Alternatively, use defun*, defgeneric*, defmethod*, defparameter* and defvar* to add type declarations directly in the lambda list.

These notations are not strictly equivalent though.

--> comes from Serapeum. It is a shortcut for (declaim (ftype my-function (… input types …) … return type …))

CIEL

(--> mod-fixnum+ (fixnum fixnum) fixnum)
(defun mod-fixnum+ (x y) ...)

;; --> comes straight from serapeum:->

CL

(declaim (ftype (function (fixnum fixnum) fixnum) mod-fixnum+))
(defun mod-fixnum+ (x y) ...)

Now defun* and friends allow to add type declarations directly in the lambda list. They add the (declaim (ftype as above, and additionnaly declare types inside the function body:

CIEL

(defun* foo ((a integer))
  (:returns integer)
  (* 10 a))

CL

;; In pure CL, type the functions at its boundaries with ftype.
;; It is a bit verbose, but it has the advantage, being not tied to defun,
;; that we can easily refine types during development.
(declaim (ftype (function (integer) integer)             foo))
;;                        ^^ inputs ^^ output [optional] ^^ function name

;; defstar adds the internal "declare" and "the…".
;; "the" is a promise made to the compiler, that will optimize things out.
(defun foo (a)
  (declare (type integer a))
  (the integer (* 10 a)))

A type declaration for a parameter:

CIEL

(defparameter* (*file-position* (integer 0)) 0)

CL


;; Normal defparameter:
(defparameter *file-position* 0)

;; Assigning a bad value works:
(setf *file-position* "8")
;; "8"

;; We add a type declaration:
(declaim (type (integer 0) *file-position*))

;; and now:
(setf *file-position* "8")
;;
;; Value of #1="8" in (THE INTEGER "8") is #1#, not a INTEGER.
;;   [Condition of type SIMPLE-TYPE-ERROR]
;;
;; we get a type error.

We can use any type specifier:

(deftype natural () '(real 0))
(defun* sum  ((a natural) (b natural))
  (:returns natural)
  (+ a b))

Now, we get type errors at compile time:

(foo "3")
;; =>
The value
  "3"
is not of type
  INTEGER
when binding A
   [Condition of type TYPE-ERROR]

Restarts: []

Backtrace:
  0: (FOO "3") [external]
  1: (SB-INT:SIMPLE-EVAL-IN-LEXENV (FOO "a") #<NULL-LEXENV>)
  2: (EVAL (FOO "3"))

and we get compile-time warnings on type mismatches (but to be honest on simple cases like this SBCL is already quite good):

(defun* bad-foo ((a integer))
  (:returns integer)
  (format t "~a" (* 10 a)))
;
; in: DEFUN* BAD-FOO
;     (THE INTEGER (FORMAT T "~a" (* 10 CIEL::A)))
;
; caught WARNING:
;   Constant NIL conflicts with its asserted type INTEGER.
;   See also:
;     The SBCL Manual, Node "Handling of Types"
;
; compilation unit finished
;   caught 1 WARNING condition
BAD-FOO

We could add extra protection and a check-type, evaluated at runtime. Defstar can add them automatically if defstar:*check-argument-types-explicitly?* is non-nil.

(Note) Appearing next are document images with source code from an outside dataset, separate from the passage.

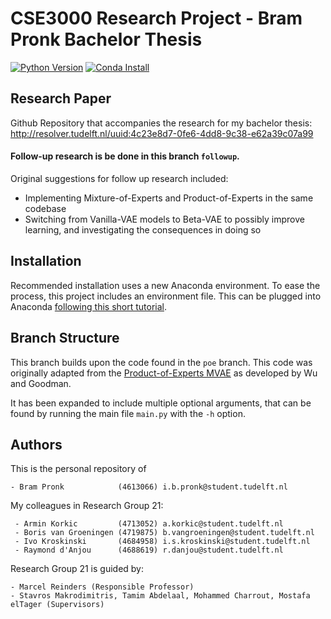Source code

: # CSE3000 Research Project - Bram Pronk Bachelor Thesis

[![Python Version](https://img.shields.io/static/v1.svg?label=minimal_python_version&message=3.9&color=blue)](https://www.python.org/downloads)
[![Conda Install](https://anaconda.org/conda-forge/terraform-provider-github/badges/installer/conda.svg)](https://conda.io/projects/conda/en/latest/user-guide/tasks/manage-environments.html)
## Research Paper
Github Repository that accompanies the research for my bachelor thesis: 
http://resolver.tudelft.nl/uuid:4c23e8d7-0fe6-4dd8-9c38-e62a39c07a99

#### Follow-up research is be done in this branch ```followup```.
Original suggestions for follow up research included:
- Implementing Mixture-of-Experts and Product-of-Experts in the same codebase
- Switching from Vanilla-VAE models to Beta-VAE to possibly improve learning, and investigating the consequences in doing so

## Installation
Recommended installation uses a new Anaconda environment. To ease the process, this project includes an environment file.
This can be plugged into Anaconda [following this short tutorial](https://conda.io/projects/conda/en/latest/user-guide/tasks/manage-environments.html#creating-an-environment-from-an-environment-yml-file).

## Branch Structure
<!---

This section should contain installation, testing, and running instructions for people who want to get started with the project. 

- These instructions should work on a clean system.
- These instructions should work without having to install an IDE.
- You can specify that the user should have a certain operating system.

--->


This branch builds upon the code found in the ```poe``` branch.
This code was originally adapted from the [Product-of-Experts MVAE](https://github.com/mhw32/multimodal-vae-public) as developed by Wu and Goodman.

It has been expanded to include multiple optional arguments, that can be found by running the main file ``main.py`` with the `-h` option.



## Authors
This is the personal repository of

    - Bram Pronk            (4613066) i.b.pronk@student.tudelft.nl

My colleagues in Research Group 21:

     - Armin Korkic         (4713052) a.korkic@student.tudelft.nl
     - Boris van Groeningen (4719875) b.vangroeningen@student.tudelft.nl
     - Ivo Kroskinski       (4684958) i.s.kroskinski@student.tudelft.nl
     - Raymond d'Anjou      (4688619) r.danjou@student.tudelft.nl

Research Group 21 is guided by:
    
    - Marcel Reinders (Responsible Professor)
    - Stavros Makrodimitris, Tamim Abdelaal, Mohammed Charrout, Mostafa elTager (Supervisors)
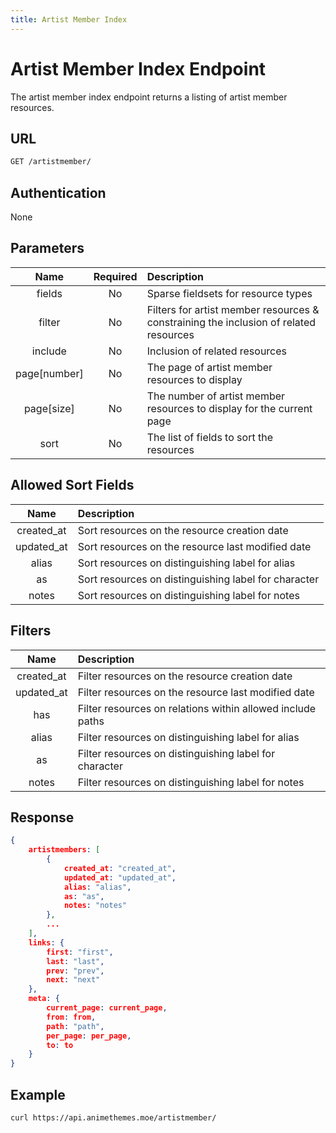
 ```yaml
---
title: Artist Member Index
---
```


# Artist Member Index Endpoint

The artist member index endpoint returns a listing of artist member resources.

## URL

```sh
GET /artistmember/
```

## Authentication

None

## Parameters

| Name         | Required | Description                                                                           |
| :----------: | :------: | :------------------------------------------------------------------------------------ |
| fields       | No       | Sparse fieldsets for resource types                                                   |
| filter       | No       | Filters for artist member resources & constraining the inclusion of related resources |
| include      | No       | Inclusion of related resources                                                        |
| page[number] | No       | The page of artist member resources to display                                        |
| page[size]   | No       | The number of artist member resources to display for the current page                 |
| sort         | No       | The list of fields to sort the resources                                              |

## Allowed Sort Fields

|    Name    | Description                                                   |
| :--------: | :------------------------------------------------------------ |
| created_at | Sort resources on the resource creation date                  |
| updated_at | Sort resources on the resource last modified date             |
| alias      | Sort resources on distinguishing label for alias              |
| as         | Sort resources on distinguishing label for character          |
| notes      | Sort resources on distinguishing label for notes              |

## Filters

|    Name    | Description                                                     |
| :--------: | :-------------------------------------------------------------- |
| created_at | Filter resources on the resource creation date                  |
| updated_at | Filter resources on the resource last modified date             |
| has        | Filter resources on relations within allowed include paths      |
| alias      | Filter resources on distinguishing label for alias              |
| as         | Filter resources on distinguishing label for character          |
| notes      | Filter resources on distinguishing label for notes              |

## Response

```json
{
    artistmembers: [
        {
            created_at: "created_at",
            updated_at: "updated_at",
            alias: "alias",
            as: "as",
            notes: "notes"
        },
        ...
    ],
    links: {
        first: "first",
        last: "last",
        prev: "prev",
        next: "next"
    },
    meta: {
        current_page: current_page,
        from: from,
        path: "path",
        per_page: per_page,
        to: to
    }
}
```

## Example

```bash
curl https://api.animethemes.moe/artistmember/
```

In theory, such declarations don't guarantee that Lisp will do type checking but in practice the implementations, and in particular SBCL, perform type checking.

We use the defstar library. Its README has many more examples, more features (adding assertions, :pre and :post clauses) and even an alternative notation ((defun* (foo -> integer) …)).

Note: we are not talking thorough ML-like type checking here (maybe the Coalton library will bring it to Common Lisp). But in practice, the compiler warnings and errors are helpful during development, "good enough", and SBCL keeps improving in that regard.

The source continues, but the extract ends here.